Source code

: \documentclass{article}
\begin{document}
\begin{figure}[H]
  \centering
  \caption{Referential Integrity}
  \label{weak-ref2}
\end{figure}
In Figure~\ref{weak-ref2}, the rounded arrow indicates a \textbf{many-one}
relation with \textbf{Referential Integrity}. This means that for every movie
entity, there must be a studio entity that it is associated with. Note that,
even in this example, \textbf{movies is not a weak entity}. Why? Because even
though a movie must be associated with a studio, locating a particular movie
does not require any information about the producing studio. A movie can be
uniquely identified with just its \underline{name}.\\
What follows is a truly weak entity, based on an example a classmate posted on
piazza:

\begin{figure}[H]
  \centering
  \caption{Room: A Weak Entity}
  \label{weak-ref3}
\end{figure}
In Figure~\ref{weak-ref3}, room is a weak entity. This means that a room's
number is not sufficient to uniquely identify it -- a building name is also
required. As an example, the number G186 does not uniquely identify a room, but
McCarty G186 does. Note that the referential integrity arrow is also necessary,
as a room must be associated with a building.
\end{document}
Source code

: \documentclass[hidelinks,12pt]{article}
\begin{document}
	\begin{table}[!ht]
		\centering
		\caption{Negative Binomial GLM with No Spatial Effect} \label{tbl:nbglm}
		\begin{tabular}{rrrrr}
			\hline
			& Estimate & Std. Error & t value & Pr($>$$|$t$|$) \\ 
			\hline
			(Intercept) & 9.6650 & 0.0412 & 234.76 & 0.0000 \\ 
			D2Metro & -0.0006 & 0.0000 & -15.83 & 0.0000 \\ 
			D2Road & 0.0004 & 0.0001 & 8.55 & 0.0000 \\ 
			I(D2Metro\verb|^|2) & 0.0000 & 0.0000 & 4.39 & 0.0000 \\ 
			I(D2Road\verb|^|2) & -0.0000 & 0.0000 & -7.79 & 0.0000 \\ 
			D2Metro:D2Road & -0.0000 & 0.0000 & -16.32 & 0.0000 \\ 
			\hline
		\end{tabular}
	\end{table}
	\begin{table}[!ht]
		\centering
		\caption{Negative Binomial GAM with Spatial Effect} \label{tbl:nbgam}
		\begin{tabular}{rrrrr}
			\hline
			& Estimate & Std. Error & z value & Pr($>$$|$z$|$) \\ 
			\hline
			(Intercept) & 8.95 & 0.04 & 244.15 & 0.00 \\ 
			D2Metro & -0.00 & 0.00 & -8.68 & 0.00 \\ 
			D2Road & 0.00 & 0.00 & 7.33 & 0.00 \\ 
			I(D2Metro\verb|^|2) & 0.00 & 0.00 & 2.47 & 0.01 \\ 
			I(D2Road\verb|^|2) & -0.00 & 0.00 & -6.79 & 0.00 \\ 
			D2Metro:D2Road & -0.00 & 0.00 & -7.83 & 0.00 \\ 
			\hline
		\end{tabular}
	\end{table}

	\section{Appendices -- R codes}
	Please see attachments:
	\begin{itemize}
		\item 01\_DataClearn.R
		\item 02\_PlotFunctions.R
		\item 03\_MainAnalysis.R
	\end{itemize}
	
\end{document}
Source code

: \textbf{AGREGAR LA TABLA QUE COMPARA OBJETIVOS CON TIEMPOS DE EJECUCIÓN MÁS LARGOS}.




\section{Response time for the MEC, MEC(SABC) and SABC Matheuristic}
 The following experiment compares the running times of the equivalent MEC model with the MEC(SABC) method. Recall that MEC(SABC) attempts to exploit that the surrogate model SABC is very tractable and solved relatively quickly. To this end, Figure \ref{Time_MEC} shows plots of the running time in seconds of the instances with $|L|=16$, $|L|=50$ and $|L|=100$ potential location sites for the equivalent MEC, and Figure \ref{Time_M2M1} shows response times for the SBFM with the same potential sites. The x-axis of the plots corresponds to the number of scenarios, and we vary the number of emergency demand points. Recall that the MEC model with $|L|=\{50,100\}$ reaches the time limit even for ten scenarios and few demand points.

● **Directions for this task**: Once you have read the material above, write all of it out again exactly.

● **Solution to this task**:
Source code

: \documentclass{article}
\begin{document}
\begin{figure}[H]
  \centering
  \caption{Referential Integrity}
  \label{weak-ref2}
\end{figure}
In Figure~\ref{weak-ref2}, the rounded arrow indicates a \textbf{many-one}
relation with \textbf{Referential Integrity}. This means that for every movie
entity, there must be a studio entity that it is associated with. Note that,
even in this example, \textbf{movies is not a weak entity}. Why? Because even
though a movie must be associated with a studio, locating a particular movie
does not require any information about the producing studio. A movie can be
uniquely identified with just its \underline{name}.\\
What follows is a truly weak entity, based on an example a classmate posted on
piazza:

\begin{figure}[H]
  \centering
  \caption{Room: A Weak Entity}
  \label{weak-ref3}
\end{figure}
In Figure~\ref{weak-ref3}, room is a weak entity. This means that a room's
number is not sufficient to uniquely identify it -- a building name is also
required. As an example, the number G186 does not uniquely identify a room, but
McCarty G186 does. Note that the referential integrity arrow is also necessary,
as a room must be associated with a building.
\end{document}
Source code

: \documentclass[hidelinks,12pt]{article}
\begin{document}
	\begin{table}[!ht]
		\centering
		\caption{Negative Binomial GLM with No Spatial Effect} \label{tbl:nbglm}
		\begin{tabular}{rrrrr}
			\hline
			& Estimate & Std. Error & t value & Pr($>$$|$t$|$) \\ 
			\hline
			(Intercept) & 9.6650 & 0.0412 & 234.76 & 0.0000 \\ 
			D2Metro & -0.0006 & 0.0000 & -15.83 & 0.0000 \\ 
			D2Road & 0.0004 & 0.0001 & 8.55 & 0.0000 \\ 
			I(D2Metro\verb|^|2) & 0.0000 & 0.0000 & 4.39 & 0.0000 \\ 
			I(D2Road\verb|^|2) & -0.0000 & 0.0000 & -7.79 & 0.0000 \\ 
			D2Metro:D2Road & -0.0000 & 0.0000 & -16.32 & 0.0000 \\ 
			\hline
		\end{tabular}
	\end{table}
	\begin{table}[!ht]
		\centering
		\caption{Negative Binomial GAM with Spatial Effect} \label{tbl:nbgam}
		\begin{tabular}{rrrrr}
			\hline
			& Estimate & Std. Error & z value & Pr($>$$|$z$|$) \\ 
			\hline
			(Intercept) & 8.95 & 0.04 & 244.15 & 0.00 \\ 
			D2Metro & -0.00 & 0.00 & -8.68 & 0.00 \\ 
			D2Road & 0.00 & 0.00 & 7.33 & 0.00 \\ 
			I(D2Metro\verb|^|2) & 0.00 & 0.00 & 2.47 & 0.01 \\ 
			I(D2Road\verb|^|2) & -0.00 & 0.00 & -6.79 & 0.00 \\ 
			D2Metro:D2Road & -0.00 & 0.00 & -7.83 & 0.00 \\ 
			\hline
		\end{tabular}
	\end{table}

	\section{Appendices -- R codes}
	Please see attachments:
	\begin{itemize}
		\item 01\_DataClearn.R
		\item 02\_PlotFunctions.R
		\item 03\_MainAnalysis.R
	\end{itemize}
	
\end{document}
Source code

: \textbf{AGREGAR LA TABLA QUE COMPARA OBJETIVOS CON TIEMPOS DE EJECUCIÓN MÁS LARGOS}.




\section{Response time for the MEC, MEC(SABC) and SABC Matheuristic}
 The following experiment compares the running times of the equivalent MEC model with the MEC(SABC) method. Recall that MEC(SABC) attempts to exploit that the surrogate model SABC is very tractable and solved relatively quickly. To this end, Figure \ref{Time_MEC} shows plots of the running time in seconds of the instances with $|L|=16$, $|L|=50$ and $|L|=100$ potential location sites for the equivalent MEC, and Figure \ref{Time_M2M1} shows response times for the SBFM with the same potential sites. The x-axis of the plots corresponds to the number of scenarios, and we vary the number of emergency demand points. Recall that the MEC model with $|L|=\{50,100\}$ reaches the time limit even for ten scenarios and few demand points.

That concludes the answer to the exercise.